One delightful person checks us in. Another takes us to a pristine cubicle. We wait.
A woman enters and takes vital signs, hears the reason for the visit and so on. This person is not the vet.
She departs and, again, we wait.
A new person enters, and all the explanations are repeated. I’m not sure she’s the vet until her assistant comes through the door. Together they take my dog into the back where they do whatever is necessary.
I wait.
If we are lucky, the vet returns with the dog to discuss treatments in the latest medical language.
This is a significant change.
Old style vets spoke common, everyday English. Now doctors enjoy displaying the therapeutic Latin they have acquired, no doubt at considerable expense. I understand a lot of it, but does everyone?
If we are unlucky, she recommends testing.
Your dog can now be tested in every way available to you, without the assistance or obstacle of Obamacare, Medicare or just plain insurance. Unless you’ve bought health coverage for your pet, a monthly expense we’ve resisted, so far. The upward effect of insurance on the cost of human medical care is bad enough.
The fact that these tests exist seems to encourage their use.
An old style vet might take a wait-and-see approach. Or just apply the art of diagnosis he or she has developed over years of experience. The new style vet, freshly burnished by A&M or its equivalent, morphs into a duplicate of your very own human internist, offering the certainty of ultrasound and CT scanning. Or MRI.
It seems almost un-American not to pay joyfully for whatever the vet suggests is necessary to the health of the dog you love so much.
Doesn't it?                                                                                                                                                                    

Friday, October 9, 2015

Small is not Trivial


For me, country living provides an alternative to the manufactured stresses of daily life--the global disasters that leap to the surface of all our screens at the tap or slide of a finger. Or push of a button. Something new to fear or deplore every few minutes.
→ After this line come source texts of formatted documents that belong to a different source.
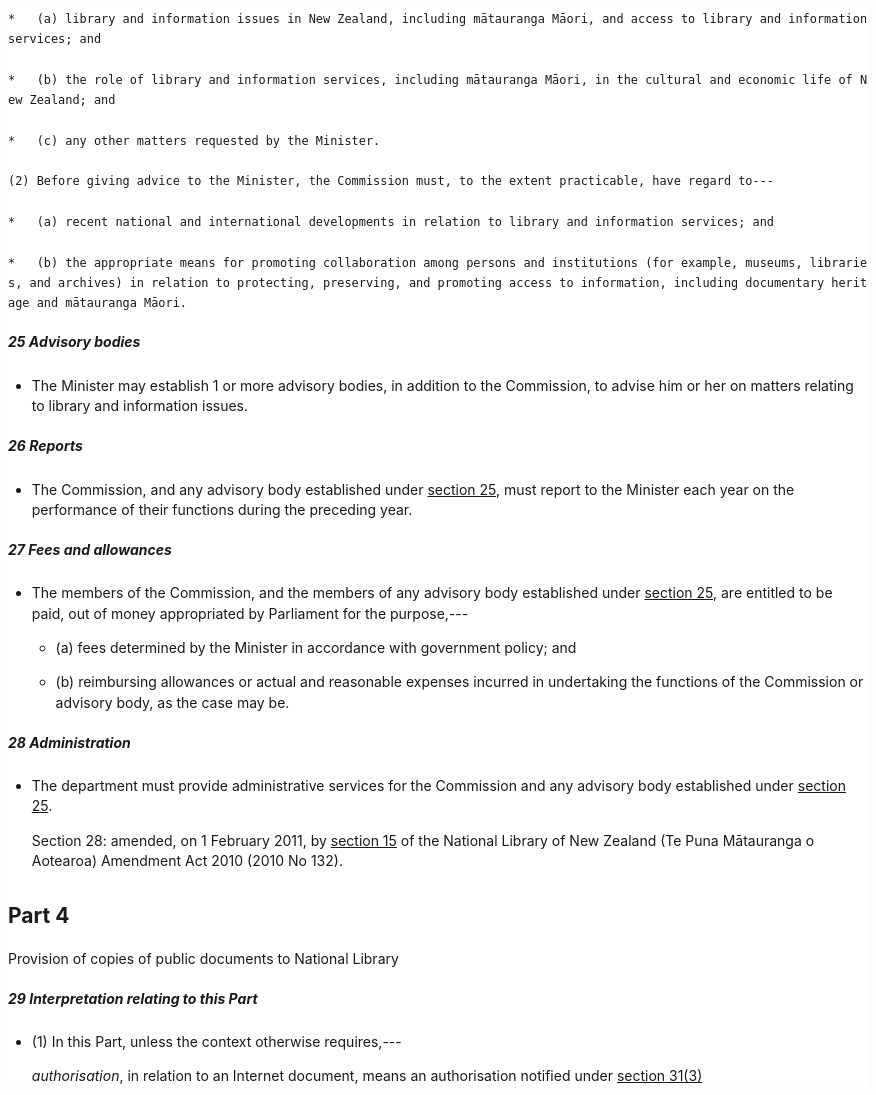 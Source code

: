     *   (a) library and information issues in New Zealand, including mātauranga Māori, and access to library and information services; and
    
    *   (b) the role of library and information services, including mātauranga Māori, in the cultural and economic life of New Zealand; and
    
    *   (c) any other matters requested by the Minister.
    
    (2) Before giving advice to the Minister, the Commission must, to the extent practicable, have regard to---
        
    *   (a) recent national and international developments in relation to library and information services; and
    
    *   (b) the appropriate means for promoting collaboration among persons and institutions (for example, museums, libraries, and archives) in relation to protecting, preserving, and promoting access to information, including documentary heritage and mātauranga Māori.
    
    

##### 25 Advisory bodies
    
*   The Minister may establish 1 or more advisory bodies, in addition to the Commission, to advise him or her on matters relating to library and information issues.

##### 26 Reports
    
*   The Commission, and any advisory body established under [section 25][34], must report to the Minister each year on the performance of their functions during the preceding year.

##### 27 Fees and allowances
    
*   The members of the Commission, and the members of any advisory body established under [section 25][34], are entitled to be paid, out of money appropriated by Parliament for the purpose,---
        
    *   (a) fees determined by the Minister in accordance with government policy; and
    
    *   (b) reimbursing allowances or actual and reasonable expenses incurred in undertaking the functions of the Commission or advisory body, as the case may be.
    
    

##### 28 Administration
    
*   The department must provide administrative services for the Commission and any advisory body established under [section 25][34].
    
    Section 28: amended, on 1 February 2011, by [section 15][82] of the National Library of New Zealand (Te Puna Mātauranga o Aotearoa) Amendment Act 2010 (2010 No 132).

## Part 4  
Provision of copies of public documents to National Library

##### 29 Interpretation relating to this Part
    
*   (1) In this Part, unless the context otherwise requires,---
    
    _authorisation_, in relation to an Internet document, means an authorisation notified under [section 31(3)][41]
    

[0]: http://www.legislation.govt.nz/act/public/2003/0019/latest/link.aspx?id=DLM195466
[1]: http://www.legislation.govt.nz/act/public/2003/0019/latest/whole.html#DLM191965
[2]: http://www.legislation.govt.nz/act/public/2003/0019/latest/whole.html#DLM191966
[3]: http://www.legislation.govt.nz/act/public/2003/0019/latest/whole.html#DLM191967
[4]: http://www.legislation.govt.nz/act/public/2003/0019/latest/whole.html#DLM191968
[5]: http://www.legislation.govt.nz/act/public/2003/0019/latest/whole.html#DLM191969
[6]: http://www.legislation.govt.nz/act/public/2003/0019/latest/whole.html#DLM191992
[7]: http://www.legislation.govt.nz/act/public/2003/0019/latest/whole.html#DLM191993
[8]: http://www.legislation.govt.nz/act/public/2003/0019/latest/whole.html#DLM191994
[9]: http://www.legislation.govt.nz/act/public/2003/0019/latest/whole.html#DLM191995
[10]: http://www.legislation.govt.nz/act/public/2003/0019/latest/whole.html#DLM191996
[11]: http://www.legislation.govt.nz/act/public/2003/0019/latest/whole.html#DLM191997
[12]: http://www.legislation.govt.nz/act/public/2003/0019/latest/whole.html#DLM191998
[13]: http://www.legislation.govt.nz/act/public/2003/0019/latest/whole.html#DLM191999
[14]: http://www.legislation.govt.nz/act/public/2003/0019/latest/whole.html#DLM3529940
[15]: http://www.legislation.govt.nz/act/public/2003/0019/latest/whole.html#DLM192201
[16]: http://www.legislation.govt.nz/act/public/2003/0019/latest/whole.html#DLM192202
[17]: http://www.legislation.govt.nz/act/public/2003/0019/latest/whole.html#DLM192210
[18]: http://www.legislation.govt.nz/act/public/2003/0019/latest/whole.html#DLM192211
[19]: http://www.legislation.govt.nz/act/public/2003/0019/latest/whole.html#DLM192213
[20]: http://www.legislation.govt.nz/act/public/2003/0019/latest/whole.html#DLM192214
[21]: http://www.legislation.govt.nz/act/public/2003/0019/latest/whole.html#DLM192215
[22]: http://www.legislation.govt.nz/act/public/2003/0019/latest/whole.html#DLM192216
[23]: http://www.legislation.govt.nz/act/public/2003/0019/latest/whole.html#DLM192217
[24]: http://www.legislation.govt.nz/act/public/2003/0019/latest/whole.html#DLM192218
[25]: http://www.legislation.govt.nz/act/public/2003/0019/latest/whole.html#DLM192219
[26]: http://www.legislation.govt.nz/act/public/2003/0019/latest/whole.html#DLM192220
[27]: http://www.legislation.govt.nz/act/public/2003/0019/latest/whole.html#DLM192221
[28]: http://www.legislation.govt.nz/act/public/2003/0019/latest/whole.html#DLM192223
[29]: http://www.legislation.govt.nz/act/public/2003/0019/latest/whole.html#DLM192224
[30]: http://www.legislation.govt.nz/act/public/2003/0019/latest/whole.html#DLM192225
[31]: http://www.legislation.govt.nz/act/public/2003/0019/latest/whole.html#DLM192226
[32]: http://www.legislation.govt.nz/act/public/2003/0019/latest/whole.html#DLM192227
[33]: http://www.legislation.govt.nz/act/public/2003/0019/latest/whole.html#DLM192228
[34]: http://www.legislation.govt.nz/act/public/2003/0019/latest/whole.html#DLM192229
[35]: http://www.legislation.govt.nz/act/public/2003/0019/latest/whole.html#DLM192230
[36]: http://www.legislation.govt.nz/act/public/2003/0019/latest/whole.html#DLM192231
[37]: http://www.legislation.govt.nz/act/public/2003/0019/latest/whole.html#DLM192232
[38]: http://www.legislation.govt.nz/act/public/2003/0019/latest/whole.html#DLM192233
[39]: http://www.legislation.govt.nz/act/public/2003/0019/latest/whole.html#DLM192234
[40]: http://www.legislation.govt.nz/act/public/2003/0019/latest/whole.html#DLM192256
[41]: http://www.legislation.govt.nz/act/public/2003/0019/latest/whole.html#DLM192257
[42]: http://www.legislation.govt.nz/act/public/2003/0019/latest/whole.html#DLM192258
[43]: http://www.legislation.govt.nz/act/public/2003/0019/latest/whole.html#DLM192259
[44]: http://www.legislation.govt.nz/act/public/2003/0019/latest/whole.html#DLM192260
[45]: http://www.legislation.govt.nz/act/public/2003/0019/latest/whole.html#DLM192261
[46]: http://www.legislation.govt.nz/act/public/2003/0019/latest/whole.html#DLM192262
[47]: http://www.legislation.govt.nz/act/public/2003/0019/latest/whole.html#DLM192263
[48]: http://www.legislation.govt.nz/act/public/2003/0019/latest/whole.html#DLM192264
[49]: http://www.legislation.govt.nz/act/public/2003/0019/latest/whole.html#DLM192265
[50]: http://www.legislation.govt.nz/act/public/2003/0019/latest/whole.html#DLM192266
[51]: http://www.legislation.govt.nz/act/public/2003/0019/latest/whole.html#DLM192267
[52]: http://www.legislation.govt.nz/act/public/2003/0019/latest/whole.html#DLM192268
[53]: http://www.legislation.govt.nz/act/public/2003/0019/latest/whole.html#DLM192269
[54]: http://www.legislation.govt.nz/act/public/2003/0019/latest/whole.html#DLM192270
[55]: http://www.legislation.govt.nz/act/public/2003/0019/latest/whole.html#DLM192271
[56]: http://www.legislation.govt.nz/act/public/2003/0019/latest/whole.html#DLM192272
[57]: http://www.legislation.govt.nz/act/public/2003/0019/latest/whole.html#DLM192273
[58]: http://www.legislation.govt.nz/act/public/2003/0019/latest/whole.html#DLM192274
[59]: http://www.legislation.govt.nz/act/public/2003/0019/latest/whole.html#DLM192275
[60]: http://www.legislation.govt.nz/act/public/2003/0019/latest/whole.html#DLM192276
[61]: http://www.legislation.govt.nz/act/public/2003/0019/latest/whole.html#DLM192277
[62]: http://www.legislation.govt.nz/act/public/2003/0019/latest/whole.html#DLM192278
[63]: http://www.legislation.govt.nz/act/public/2003/0019/latest/whole.html#DLM192279
[64]: http://www.legislation.govt.nz/act/public/2003/0019/latest/link.aspx?id=DLM3430008
[65]: http://www.legislation.govt.nz/act/public/2003/0019/latest/link.aspx?id=DLM3430009
[66]: http://www.legislation.govt.nz/act/public/2003/0019/latest/link.aspx?id=DLM129109
[67]: http://www.legislation.govt.nz/act/public/2003/0019/latest/link.aspx?id=DLM3430018
[68]: http://www.legislation.govt.nz/act/public/2003/0019/latest/link.aspx?id=DLM345528
[69]: http://www.legislation.govt.nz/act/public/2003/0019/latest/link.aspx?id=DLM3430019
[70]: http://www.legislation.govt.nz/act/public/2003/0019/latest/link.aspx?id=DLM346105
[71]: http://www.legislation.govt.nz/act/public/2003/0019/latest/link.aspx?id=DLM3430020
[72]: http://www.legislation.govt.nz/act/public/2003/0019/latest/link.aspx?id=DLM345745
[73]: http://www.legislation.govt.nz/act/public/2003/0019/latest/link.aspx?id=DLM3430022
[74]: http://www.legislation.govt.nz/act/public/2003/0019/latest/link.aspx?id=DLM3430002
[75]: http://www.legislation.govt.nz/act/public/2003/0019/latest/link.aspx?id=DLM3430023
[76]: http://www.legislation.govt.nz/act/public/2003/0019/latest/link.aspx?id=DLM3430024
[77]: http://www.legislation.govt.nz/act/public/2003/0019/latest/link.aspx?id=DLM3430026
[78]: http://www.legislation.govt.nz/act/public/2003/0019/latest/link.aspx?id=DLM162464
[79]: http://www.legislation.govt.nz/act/public/2003/0019/latest/link.aspx?id=DLM3430027
[80]: http://www.legislation.govt.nz/act/public/2003/0019/latest/link.aspx?id=DLM328867
[81]: http://www.legislation.govt.nz/act/public/2003/0019/latest/link.aspx?id=DLM3430028
[82]: http://www.legislation.govt.nz/act/public/2003/0019/latest/link.aspx?id=DLM3430029
[83]: http://www.legislation.govt.nz/act/public/2003/0019/latest/link.aspx?id=DLM345633
[84]: http://www.legislation.govt.nz/act/public/2003/0019/latest/link.aspx?id=DLM345939
[85]: http://www.legislation.govt.nz/act/public/2003/0019/latest/link.aspx?id=DLM345537
[86]: http://www.legislation.govt.nz/act/public/2003/0019/latest/link.aspx?id=DLM3430030
[87]: http://www.legislation.govt.nz/act/public/2003/0019/latest/link.aspx?id=DLM195534
[88]: http://www.legislation.govt.nz/act/public/2003/0019/latest/link.aspx?id=DLM162472
[89]: http://www.legislation.govt.nz/act/public/2003/0019/latest/link.aspx?id=DLM347405
[90]: http://www.legislation.govt.nz/act/public/2003/0019/latest/link.aspx?id=DLM314163
[91]: http://www.legislation.govt.nz/act/public/2003/0019/latest/link.aspx?id=DLM390522
[92]: http://www.legislation.govt.nz/act/public/2003/0019/latest/link.aspx?id=DLM89121
[93]: http://www.legislation.govt.nz/act/public/2003/0019/latest/link.aspx?id=DLM324284
[94]: http://www.legislation.govt.nz/act/public/2003/0019/latest/link.aspx?id=DLM163544
[95]: http://www.legislation.govt.nz/act/public/2003/0019/latest/link.aspx?id=DLM130706
[96]: http://www.legislation.govt.nz/act/public/2003/0019/latest/link.aspx?id=DLM64790
[97]: http://www.pco.parliament.govt.nz/reprints/
[98]: http://www.legislation.govt.nz/act/public/2003/0019/latest/link.aspx?id=DLM195439
[99]: http://www.pco.parliament.govt.nz/editorial-conventions/
[100]: http://www.legislation.govt.nz/act/public/2003/0019/latest/link.aspx?id=DLM195468
[101]: http://www.legislation.govt.nz/act/public/2003/0019/latest/link.aspx?id=DLM195470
Even fun comes with its jolt of adrenaline. Pop concerts ramp up the bass, fire off lasers and smoke bombs. Apocalyptic movies compete with each other in the race to scare us silly. Visiting Houston, we see the immediate daily result in the rage that simmers on traffic-snarled streets.

People are not meant to live in conditions of sustained alert. When constantly elevated, the major stress hormone, cortisol, harms every process of the human body.

In the country, though, I can tune it all out.

I can measure a day by the passage of the sun across my yard.

Outside the window where I write, I see close-up the bark of a tree, and a nuthatch inching down, headfirst. I see the russet leaves of the loropetalum bush I should have pruned last spring. An atole steals across the window sill; a wasp bumps the pane, wanting cooler air. The slope of sun-cast shadows on the grass tells me it’s fall. Abundant life--and occasional death--are never far away. 

They require no reporter, no headline. No artificially induced fear.

In the country, I find pleasure in small things: The seed head of that old farmer’s bane, Johnson grass, beautifully fringed in the spotlight of an autumn afternoon; the loud silence of a Sunday morning torn by a hawk’s cry; the six white petals on an unknown flower sprouting leafless in the center of our gravel driveway.

Walking the dog, I’m surprised by the rustle of leaves nearby, then a sudden whoosh…whoosh and the hawk’s big dark shadow passes close overhead. In the woods a distance away, a commotion of fussing birds expresses palpable distress. Is it a snake that threatens them, or perhaps that hawk, again? These small occurrences are scarcely noticeable in the middle of our busy routines unless we look. But not one of them is trivial.

So I think of it like this.

I can look outward from myself, at the uncontrollable world, at unimaginable space where even geologic time loses all meaning. I can live from shock to shock on the screen of my computer, smartphone, television and tablet.

Or I can turn away from the anxiety that creates and look down at the ground I'm standing on. And allow myself to resonate in harmony with the ordinary universe I'm part of.

(Under a different title, this column appeared today in the Fayette County Record.)